Newport v. Newport
219 Va. 48, 245 S.E.2d 134 (1978)
- Elswick and Flora were married. Elswick went off to fight in the war, and when he got back, instead of moving home to Virginia, he moved to Nevada and filed for divorce.
- The Nevada Court granted Elswick an ex parte divorce. The divorce decree only ended the marriage, it had no provision for spousal support (aka alimony), or anything else.
- Ex parte means that Flora wasn’t involved or made an appearance in Nevada.
- Flora went to a Virginia Court and asked for spousal support. In response Elswick argued that Flora was not eligible for anything that wasn’t in the Nevada divorce decree.
- Elswick basically said that since the divorce was final and done with, there was no legal relationship that Virginia could be awarded spousal support for.
- The Trial Court awarded spousal support to Flora. Elswick appealed.
- The Trial Court found that they had to give full faith and credit to the Nevada divorce decree.
- However, the Court found that Nevada did not have jurisdiction to adjudicate spousal support. That was a question that Virginia could adjudicate separately.
- The Virginia Supreme Court affirmed.
- The Virginia Supreme Court found that Nevada never had personal jurisdiction (aka in personam) over Flora, therefore they cannot rule on anything that requires in personam jurisdiction.
- The Court found that Nevada did have property jurisdiction (aka in rem) over the marriage, so they did have jurisdiction to issue the divorce decree.
- This case helped to define the concept of the divisible divorce.
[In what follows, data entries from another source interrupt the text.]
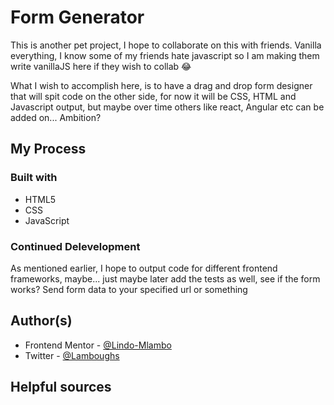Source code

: # Form Generator

This is another pet project, I hope to collaborate on this with friends.
Vanilla everything, I know some of my friends hate javascript so I am making them write vanillaJS here if they wish to collab 😂

What I wish to accomplish here, is to have a drag and drop form designer that will spit code on the other side, for now it will be CSS, HTML and Javascript output,
but maybe over time others like react, Angular etc can be added on... Ambition?

## My Process

### Built with

- HTML5
- CSS
- JavaScript

### Continued Delevelopment

As mentioned earlier, I hope to output code for different frontend frameworks, maybe... just maybe later add the tests as well, see if the form works?
Send form data to your specified url or something

## Author(s)

- Frontend Mentor - [@Lindo-Mlambo](https://www.frontendmentor.io/profile/Lindo-Mlambo)
- Twitter - [@Lamboughs](https://www.twitter.com/Lamboughs)

## Helpful sources
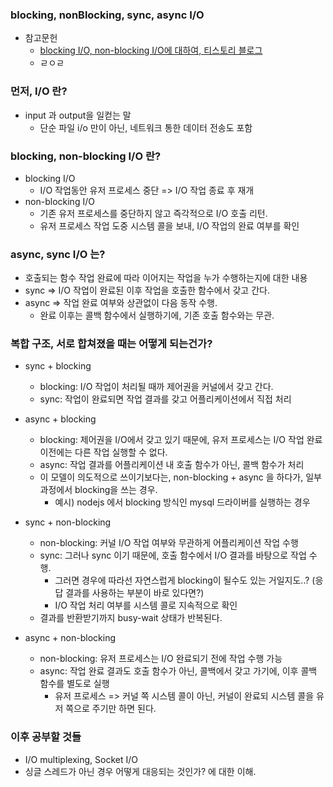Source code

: ### blocking, nonBlocking, sync, async I/O

* 참고문헌
  * [blocking I/O, non-blocking I/O에 대하여, 티스토리 블로그](https://etloveguitar.tistory.com/140)
  * ㄹㅇㄹ

### 먼저, I/O 란?
* input 과 output을 일컫는 말
  * 단순 파일 i/o 만이 아닌, 네트워크 통한 데이터 전송도 포함

### blocking, non-blocking I/O 란?
* blocking I/O
  * I/O 작업동안 유저 프로세스 중단 => I/O 작업 종료 후 재개
* non-blocking I/O
  * 기존 유저 프로세스를 중단하지 않고 즉각적으로 I/O 호출 리턴.
  * 유저 프로세스 작업 도중 시스템 콜을 보내, I/O 작업의 완료 여부를 확인

### async, sync I/O 는?
* 호출되는 함수 작업 완료에 따라 이어지는 작업을 누가 수행하는지에 대한 내용
* sync => I/O 작업이 완료된 이후 작업을 호출한 함수에서 갖고 간다.
* async => 작업 완료 여부와 상관없이 다음 동작 수행.
  * 완료 이후는 콜백 함수에서 실행하기에, 기존 호출 함수와는 무관.

### 복합 구조, 서로 합쳐졌을 때는 어떻게 되는건가?
* sync + blocking
  * blocking: I/O 작업이 처리될 때까 제어권을 커널에서 갖고 간다.
  * sync: 작업이 완료되면 작업 결과를 갖고 어플리케이션에서 직접 처리  
  

* async + blocking
  * blocking: 제어권을 I/O에서 갖고 있기 때문에, 유저 프로세스는 I/O 작업 완료 이전에는 다른 작업 실행할 수 없다.
  * async: 작업 결과를 어플리케이션 내 호출 함수가 아닌, 콜백 함수가 처리
  * 이 모델이 의도적으로 쓰이기보다는, non-blocking + async 을 하다가, 일부 과정에서 blocking을 쓰는 경우.
    * 예시) nodejs 에서 blocking 방식인 mysql 드라이버를 실행하는 경우
    

* sync + non-blocking
  * non-blocking: 커널 I/O 작업 여부와 무관하게 어플리케이션 작업 수행
  * sync: 그러나 sync 이기 때문에, 호출 함수에서 I/O 결과를 바탕으로 작업 수행. 
    * 그러면 경우에 따라선 자연스럽게 blocking이 될수도 있는 거일지도..? (응답 결과를 사용하는 부분이 바로 있다면?)
    * I/O 작업 처리 여부를 시스템 콜로 지속적으로 확인
  * 결과를 반환받기까지 busy-wait 상태가 반복된다.
  

* async + non-blocking
  * non-blocking: 유저 프로세스는 I/O 완료되기 전에 작업 수행 가능
  * async: 작업 완료 결과도 호출 함수가 아닌, 콜백에서 갖고 가기에, 이후 콜백 함수를 별도로 실행
    * 유저 프로세스 => 커널 쪽 시스템 콜이 아닌, 커널이 완료되 시스템 콜을 유저 쪽으로 주기만 하면 된다.

### 이후 공부할 것들
  * I/O multiplexing, Socket I/O
  * 싱글 스레드가 아닌 경우 어떻게 대응되는 것인가? 에 대한 이해.
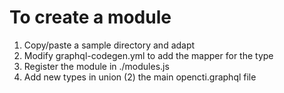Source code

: # To create a module

1. Copy/paste a sample directory and adapt
2. Modify graphql-codegen.yml to add the mapper for the type
3. Register the module in ./modules.js
4. Add new types in union (2) the main opencti.graphql file
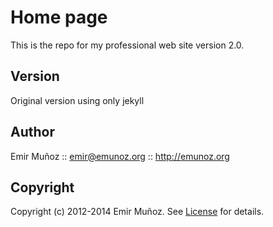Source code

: # Home page

This is the repo for my professional web site version 2.0.

## Version

Original version using only jekyll

## Author

Emir Muñoz :: <emir@emunoz.org> :: http://emunoz.org

## Copyright

Copyright (c) 2012-2014 Emir Muñoz. See [License](https://github.com/emir-munoz/emir-munoz.github.com/blob/master/LICENSE) for details.


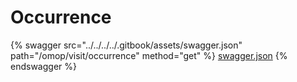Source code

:# Occurrence

{% swagger src="../../../../.gitbook/assets/swagger.json" path="/omop/visit/occurrence" method="get" %}
[swagger.json](../../../../.gitbook/assets/swagger.json)
{% endswagger %}
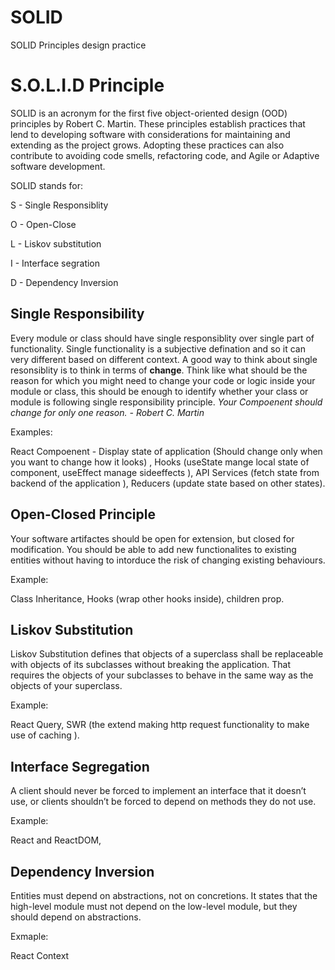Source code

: # SOLID
 SOLID Principles design practice

# S.O.L.I.D Principle

SOLID is an acronym for the first five object-oriented design (OOD) principles by Robert C. Martin. These principles establish practices that lend to developing software with considerations for maintaining and extending as the project grows. Adopting these practices can also contribute to avoiding code smells, refactoring code, and Agile or Adaptive software development.

SOLID stands for:

S - Single Responsiblity

O - Open-Close

L - Liskov substitution

I - Interface segration 

D - Dependency Inversion



## Single Responsibility

Every module or class should have single responsiblity over single part of functionality. Single functionality is a subjective defination and so it can very different based on different context. A good way to think about single resonsiblity is to think in terms of **change**. Think like what should be the reason for which you might need to change your code or logic inside your module or class, this should be enough to identify whether your class or module is following single responsibility principle. *Your Compoenent should change for only one reason. - Robert C. Martin* 

Examples: 

React Compoenent - Display state of application (Should change only when you want to change how it looks) , Hooks (useState mange local state of component, useEffect manage sideeffects ), API Services (fetch state from backend of the application ), Reducers (update state based on other states).

## Open-Closed Principle 

Your software artifactes should be open for extension, but closed for modification. You should be able to add new functionalites to existing entities without having to intorduce the risk of changing existing behaviours. 

Example:

Class Inheritance, Hooks (wrap other hooks inside), children prop.

## Liskov Substitution

Liskov Substitution defines that objects of a  superclass shall be replaceable with objects of its subclasses without  breaking the application. That requires the objects of your subclasses  to behave in the same way as the objects of your superclass.

Example:

React Query, SWR (the extend making http request functionality to make use of caching ).

## Interface Segregation

A client should never be forced to implement an interface that it doesn’t use, or clients shouldn’t be forced to depend on methods they do not use.

Example:

React and ReactDOM,

## Dependency Inversion

Entities must depend on abstractions, not on concretions. It states that the high-level module must not depend on the low-level module, but they should depend on abstractions.

Exmaple:

React Context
That means that the divorce decree of one State is effective throughout the US insofar as it affects marital status, but it is ineffective on other issues such as child support, child custody, or spousal support.
- The basic difference is that a marriage is kind of like ‘property’ that travels with the spouses. So when a person gets a divorce in Nevada, Nevada has in rem jurisdiction because the spouse’s property is in Nevada.
- However, spousal support et. al. requires in personam jurisdiction, and if the spouse doesn’t travel to Nevada, Nevada does not have jurisdiction.
- Note though that if you travel to Nevada to contest the divorce, that gives Nevada in personam jurisdiction to adjudicate all the settlement issues!
- The only exceptions are if the issue has already litigated the issue in a State, you can’t go to another State to relitigate (aka estoppel), or if you waited too long (aka laches).